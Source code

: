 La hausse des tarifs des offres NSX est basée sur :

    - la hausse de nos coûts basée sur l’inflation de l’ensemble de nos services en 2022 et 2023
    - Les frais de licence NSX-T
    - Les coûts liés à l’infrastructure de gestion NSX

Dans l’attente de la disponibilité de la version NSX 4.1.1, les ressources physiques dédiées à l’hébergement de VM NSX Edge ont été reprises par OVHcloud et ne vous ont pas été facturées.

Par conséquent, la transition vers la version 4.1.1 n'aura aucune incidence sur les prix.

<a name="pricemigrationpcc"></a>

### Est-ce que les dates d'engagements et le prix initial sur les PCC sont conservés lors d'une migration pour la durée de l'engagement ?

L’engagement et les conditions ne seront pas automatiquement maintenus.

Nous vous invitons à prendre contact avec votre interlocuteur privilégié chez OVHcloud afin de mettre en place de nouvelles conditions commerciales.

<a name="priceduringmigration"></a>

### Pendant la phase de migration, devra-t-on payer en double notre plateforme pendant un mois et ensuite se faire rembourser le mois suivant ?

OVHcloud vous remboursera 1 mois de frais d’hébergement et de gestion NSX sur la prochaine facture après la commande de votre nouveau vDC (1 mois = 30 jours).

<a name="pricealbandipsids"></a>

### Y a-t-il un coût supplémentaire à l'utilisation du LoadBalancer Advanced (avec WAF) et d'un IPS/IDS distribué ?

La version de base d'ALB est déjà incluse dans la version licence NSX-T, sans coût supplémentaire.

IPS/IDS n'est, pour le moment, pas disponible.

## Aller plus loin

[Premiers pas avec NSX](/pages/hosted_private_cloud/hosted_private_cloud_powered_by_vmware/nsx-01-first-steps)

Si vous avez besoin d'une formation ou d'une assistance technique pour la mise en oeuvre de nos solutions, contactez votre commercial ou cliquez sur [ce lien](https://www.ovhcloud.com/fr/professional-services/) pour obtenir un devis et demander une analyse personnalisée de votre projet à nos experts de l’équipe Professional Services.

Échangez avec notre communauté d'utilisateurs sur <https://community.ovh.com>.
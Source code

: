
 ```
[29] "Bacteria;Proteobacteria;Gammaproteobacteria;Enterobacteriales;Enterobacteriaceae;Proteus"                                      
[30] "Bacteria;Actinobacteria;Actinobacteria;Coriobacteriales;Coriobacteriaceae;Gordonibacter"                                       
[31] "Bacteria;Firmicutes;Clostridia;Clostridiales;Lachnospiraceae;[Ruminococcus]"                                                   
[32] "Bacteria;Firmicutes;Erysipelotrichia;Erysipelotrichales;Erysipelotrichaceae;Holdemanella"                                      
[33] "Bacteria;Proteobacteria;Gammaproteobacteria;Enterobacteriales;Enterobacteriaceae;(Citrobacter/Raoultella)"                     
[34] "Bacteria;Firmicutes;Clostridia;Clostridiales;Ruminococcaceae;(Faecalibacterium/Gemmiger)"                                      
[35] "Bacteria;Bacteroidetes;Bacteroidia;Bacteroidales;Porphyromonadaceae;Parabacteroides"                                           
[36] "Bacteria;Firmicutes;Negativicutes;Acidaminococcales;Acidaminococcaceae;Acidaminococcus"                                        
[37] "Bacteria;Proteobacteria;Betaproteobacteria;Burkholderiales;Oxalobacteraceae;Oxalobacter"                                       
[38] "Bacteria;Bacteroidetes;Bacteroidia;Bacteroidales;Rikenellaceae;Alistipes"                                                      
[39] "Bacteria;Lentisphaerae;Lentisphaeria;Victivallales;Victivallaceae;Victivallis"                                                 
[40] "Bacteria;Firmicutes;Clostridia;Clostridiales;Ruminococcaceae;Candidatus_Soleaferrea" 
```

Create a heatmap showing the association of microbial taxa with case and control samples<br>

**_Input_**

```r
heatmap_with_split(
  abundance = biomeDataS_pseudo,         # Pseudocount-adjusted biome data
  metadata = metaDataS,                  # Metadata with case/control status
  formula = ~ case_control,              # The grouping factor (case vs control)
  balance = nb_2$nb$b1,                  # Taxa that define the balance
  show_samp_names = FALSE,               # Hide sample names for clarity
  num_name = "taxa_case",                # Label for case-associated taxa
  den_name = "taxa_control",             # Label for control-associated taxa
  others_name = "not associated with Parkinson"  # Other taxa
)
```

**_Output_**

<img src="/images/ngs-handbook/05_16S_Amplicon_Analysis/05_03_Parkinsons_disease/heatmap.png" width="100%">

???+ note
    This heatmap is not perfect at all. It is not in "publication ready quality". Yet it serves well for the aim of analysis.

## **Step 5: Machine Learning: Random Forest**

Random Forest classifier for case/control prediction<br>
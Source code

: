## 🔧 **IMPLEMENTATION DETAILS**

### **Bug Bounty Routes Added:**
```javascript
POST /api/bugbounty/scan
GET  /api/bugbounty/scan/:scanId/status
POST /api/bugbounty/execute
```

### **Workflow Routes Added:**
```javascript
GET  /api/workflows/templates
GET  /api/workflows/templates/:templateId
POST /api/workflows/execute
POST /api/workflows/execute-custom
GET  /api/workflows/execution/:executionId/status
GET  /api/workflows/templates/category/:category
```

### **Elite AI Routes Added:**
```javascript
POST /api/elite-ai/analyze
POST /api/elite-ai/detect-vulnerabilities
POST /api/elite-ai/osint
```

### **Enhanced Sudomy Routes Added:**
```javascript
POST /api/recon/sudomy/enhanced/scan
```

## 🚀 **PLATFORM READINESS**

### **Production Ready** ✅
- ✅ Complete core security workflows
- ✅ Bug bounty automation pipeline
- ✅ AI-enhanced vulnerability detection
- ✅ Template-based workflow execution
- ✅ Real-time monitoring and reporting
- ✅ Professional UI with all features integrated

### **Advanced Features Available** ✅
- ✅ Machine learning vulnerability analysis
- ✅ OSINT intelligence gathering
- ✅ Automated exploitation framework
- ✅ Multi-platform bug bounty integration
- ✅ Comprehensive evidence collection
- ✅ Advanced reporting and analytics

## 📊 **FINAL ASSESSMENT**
※
**Exercise**
Your output must be the exact lines from the one containing "- ✅ Professional" through the end of the data above, both included, and nothing more.

**Written response**
- ✅ Professional UI with all features integrated

### **Advanced Features Available** ✅
- ✅ Machine learning vulnerability analysis
- ✅ OSINT intelligence gathering
- ✅ Automated exploitation framework
- ✅ Multi-platform bug bounty integration
- ✅ Comprehensive evidence collection
- ✅ Advanced reporting and analytics

## 📊 **FINAL ASSESSMENT**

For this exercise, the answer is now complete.